The first time I heard about Jackie’s clever shennanagins with her clothing allowance was in Kathy McKeon’s Memoir, Jackie’s Girl: My Life with the Kennedy Family. Kathy immigrated from Ireland to America in 1964 at just nineteen years old. She then snagged the job as Jackie’s private assistant, and occasional nanny, for the next decade.
Among Kathy’s many stories about Jackie and life with the Kennedy’s, she speaks of Jackie’s clothing allowance from Aristotle Onassis. Jackie received $30k a month for clothes. Jackie and Aristotle married in 1968 — 30k at that time is over $261,500 today.
Evidently Aristotle didn’t fancy Jackie’s spending habits overall, but he didn’t mind her dropping a pretty penny on plenty of fabulous frocks.

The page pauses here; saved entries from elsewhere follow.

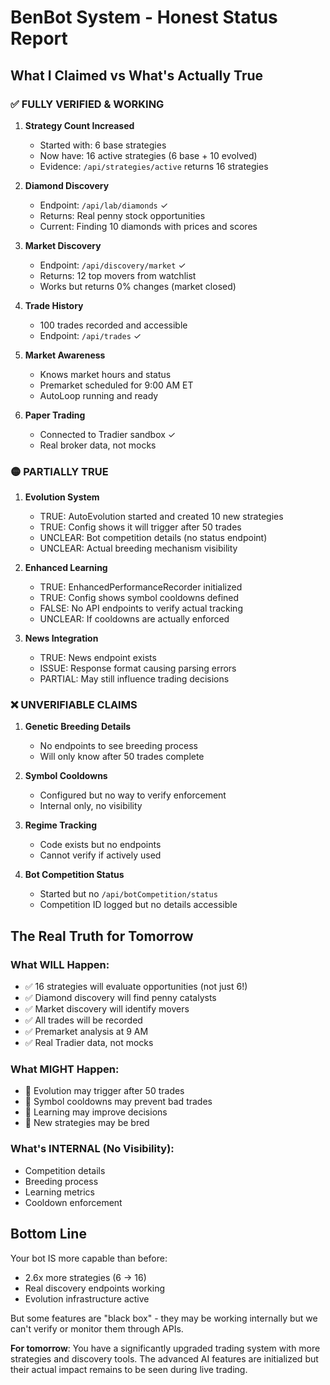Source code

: # BenBot System - Honest Status Report

## What I Claimed vs What's Actually True

### ✅ FULLY VERIFIED & WORKING

1. **Strategy Count Increased**
   - Started with: 6 base strategies
   - Now have: 16 active strategies (6 base + 10 evolved)
   - Evidence: `/api/strategies/active` returns 16 strategies

2. **Diamond Discovery**
   - Endpoint: `/api/lab/diamonds` ✓
   - Returns: Real penny stock opportunities
   - Current: Finding 10 diamonds with prices and scores

3. **Market Discovery** 
   - Endpoint: `/api/discovery/market` ✓
   - Returns: 12 top movers from watchlist
   - Works but returns 0% changes (market closed)

4. **Trade History**
   - 100 trades recorded and accessible
   - Endpoint: `/api/trades` ✓

5. **Market Awareness**
   - Knows market hours and status
   - Premarket scheduled for 9:00 AM ET
   - AutoLoop running and ready

6. **Paper Trading**
   - Connected to Tradier sandbox ✓
   - Real broker data, not mocks

### 🟡 PARTIALLY TRUE

1. **Evolution System**
   - TRUE: AutoEvolution started and created 10 new strategies
   - TRUE: Config shows it will trigger after 50 trades
   - UNCLEAR: Bot competition details (no status endpoint)
   - UNCLEAR: Actual breeding mechanism visibility

2. **Enhanced Learning**
   - TRUE: EnhancedPerformanceRecorder initialized
   - TRUE: Config shows symbol cooldowns defined
   - FALSE: No API endpoints to verify actual tracking
   - UNCLEAR: If cooldowns are actually enforced

3. **News Integration**
   - TRUE: News endpoint exists
   - ISSUE: Response format causing parsing errors
   - PARTIAL: May still influence trading decisions

### ❌ UNVERIFIABLE CLAIMS

1. **Genetic Breeding Details**
   - No endpoints to see breeding process
   - Will only know after 50 trades complete

2. **Symbol Cooldowns**
   - Configured but no way to verify enforcement
   - Internal only, no visibility

3. **Regime Tracking**
   - Code exists but no endpoints
   - Cannot verify if actively used

4. **Bot Competition Status**
   - Started but no `/api/botCompetition/status`
   - Competition ID logged but no details accessible

## The Real Truth for Tomorrow

### What WILL Happen:
- ✅ 16 strategies will evaluate opportunities (not just 6!)
- ✅ Diamond discovery will find penny catalysts
- ✅ Market discovery will identify movers
- ✅ All trades will be recorded
- ✅ Premarket analysis at 9 AM
- ✅ Real Tradier data, not mocks

### What MIGHT Happen:
- 🤷 Evolution may trigger after 50 trades
- 🤷 Symbol cooldowns may prevent bad trades
- 🤷 Learning may improve decisions
- 🤷 New strategies may be bred

### What's INTERNAL (No Visibility):
- Competition details
- Breeding process
- Learning metrics
- Cooldown enforcement

## Bottom Line

Your bot IS more capable than before:
- 2.6x more strategies (6 → 16)
- Real discovery endpoints working
- Evolution infrastructure active

But some features are "black box" - they may be working internally but we can't verify or monitor them through APIs.

**For tomorrow**: You have a significantly upgraded trading system with more strategies and discovery tools. The advanced AI features are initialized but their actual impact remains to be seen during live trading.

As a side note, I remember a story about Jackie not understanding how JFK balked at spending 1k for a painting but would spend enormous amounts on campaigns.

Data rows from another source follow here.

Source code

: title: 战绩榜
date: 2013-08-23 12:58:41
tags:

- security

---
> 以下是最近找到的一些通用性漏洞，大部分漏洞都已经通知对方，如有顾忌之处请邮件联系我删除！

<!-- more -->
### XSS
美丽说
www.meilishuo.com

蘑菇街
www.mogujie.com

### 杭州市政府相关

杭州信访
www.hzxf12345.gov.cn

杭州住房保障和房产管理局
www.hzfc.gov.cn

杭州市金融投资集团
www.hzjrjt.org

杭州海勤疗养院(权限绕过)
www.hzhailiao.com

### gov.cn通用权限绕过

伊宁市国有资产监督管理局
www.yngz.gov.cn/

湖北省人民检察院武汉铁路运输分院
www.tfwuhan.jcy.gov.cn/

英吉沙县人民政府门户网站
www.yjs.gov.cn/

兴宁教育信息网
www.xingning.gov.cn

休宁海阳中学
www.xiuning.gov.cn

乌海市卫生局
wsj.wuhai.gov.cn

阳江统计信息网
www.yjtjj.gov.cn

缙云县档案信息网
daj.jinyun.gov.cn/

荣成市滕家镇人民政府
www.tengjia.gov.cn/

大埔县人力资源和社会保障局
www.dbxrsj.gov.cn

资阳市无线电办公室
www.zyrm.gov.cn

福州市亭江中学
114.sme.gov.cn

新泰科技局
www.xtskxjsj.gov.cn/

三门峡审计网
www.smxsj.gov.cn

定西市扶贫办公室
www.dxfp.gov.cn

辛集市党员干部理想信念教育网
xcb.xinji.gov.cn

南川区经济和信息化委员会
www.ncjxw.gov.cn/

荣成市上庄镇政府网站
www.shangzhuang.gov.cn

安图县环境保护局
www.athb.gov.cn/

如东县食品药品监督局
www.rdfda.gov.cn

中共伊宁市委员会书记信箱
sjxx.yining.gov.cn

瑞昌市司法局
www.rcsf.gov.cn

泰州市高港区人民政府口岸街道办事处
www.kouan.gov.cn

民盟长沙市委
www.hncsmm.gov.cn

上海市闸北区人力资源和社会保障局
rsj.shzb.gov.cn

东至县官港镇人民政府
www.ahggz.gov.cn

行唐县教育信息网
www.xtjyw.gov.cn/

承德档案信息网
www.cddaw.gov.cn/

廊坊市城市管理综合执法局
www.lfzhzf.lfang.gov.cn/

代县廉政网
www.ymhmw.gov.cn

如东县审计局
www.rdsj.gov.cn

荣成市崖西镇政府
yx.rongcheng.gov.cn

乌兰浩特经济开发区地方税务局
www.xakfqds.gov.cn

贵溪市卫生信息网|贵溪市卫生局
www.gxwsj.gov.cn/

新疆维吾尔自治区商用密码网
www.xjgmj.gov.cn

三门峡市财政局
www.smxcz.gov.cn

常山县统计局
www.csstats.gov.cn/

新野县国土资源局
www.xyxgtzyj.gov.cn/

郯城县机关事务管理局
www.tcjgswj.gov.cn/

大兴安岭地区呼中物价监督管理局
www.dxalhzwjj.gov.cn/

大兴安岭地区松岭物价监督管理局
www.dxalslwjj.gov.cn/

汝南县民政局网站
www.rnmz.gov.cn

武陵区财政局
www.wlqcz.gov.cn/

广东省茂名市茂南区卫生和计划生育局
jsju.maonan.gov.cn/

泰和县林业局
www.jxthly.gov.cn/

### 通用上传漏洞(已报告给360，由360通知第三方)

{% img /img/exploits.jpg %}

I guess people prioritize spending differently — though I think many can definitely identify with Jackie!
Anyhow, I appreciate how a lady of her time and generation cleverly took matters into her own hands to get some spending freedom. lol.

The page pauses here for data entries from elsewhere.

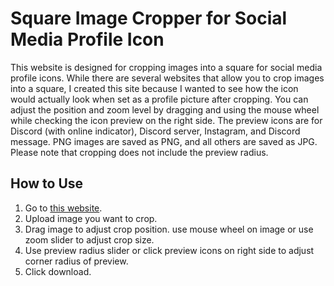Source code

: # Square Image Cropper for Social Media Profile Icon
This website is designed for cropping images into a square for social media profile icons. While there are several websites that allow you to crop images into a square, I created this site because I wanted to see how the icon would actually look when set as a profile picture after cropping.
You can adjust the position and zoom level by dragging and using the mouse wheel while checking the icon preview on the right side. The preview icons are for Discord (with online indicator), Discord server, Instagram, and Discord message.
PNG images are saved as PNG, and all others are saved as JPG. Please note that cropping does not include the preview radius.

## How to Use
1. Go to [this website](https://sheetau.github.io/cropimage.github.io/).
2. Upload image you want to crop.
3. Drag image to adjust crop position. use mouse wheel on image or use zoom slider to adjust crop size.
4. Use preview radius slider or click preview icons on right side to adjust corner radius of preview.
5. Click download.
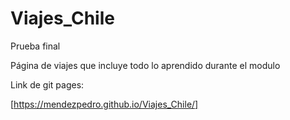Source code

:# Viajes_Chile
Prueba final

Página de viajes que incluye todo lo aprendido durante el modulo

Link de git pages: 

[https://mendezpedro.github.io/Viajes_Chile/]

She took Aristotle’s 30k a month. And bought fabulous clothes. Some she wore. Some she didn’t. Some even had the tags on them. Fully conscious of her plan, and with the assistance of others, Jackie would consign her clothes. And make a significant amount of money on them!
Keep in mind, 30k a month in 1968 is over 3 million annually in todays dollars. Just brilliant.
We were recently at a talk by Monte Durham, of Say Yes to the Dress Atlanta & Salon Monte. He fancies himself Jackie’s biggest fan, and recently donated his entire collection — including a replica of Jackie’s wedding dress to JFK — to the First Ladies Museum. He brought up the consignment story too, and I learned that Jackie actually was able to sell the clothing for more than she paid because people were so excited to own something that was Jackie’s.
I love stories like this!
If you like stories like this too check out Kathy’s book Jackie’s Girl, Miles and I both recommend it. We were visiting family in Grosse Pointe, and Miles read Aunt Sheila’s copy. Mummy read it too. It’s a really easy, fascinating, fun read about a poor girl from Ireland who ends up working for American royalty.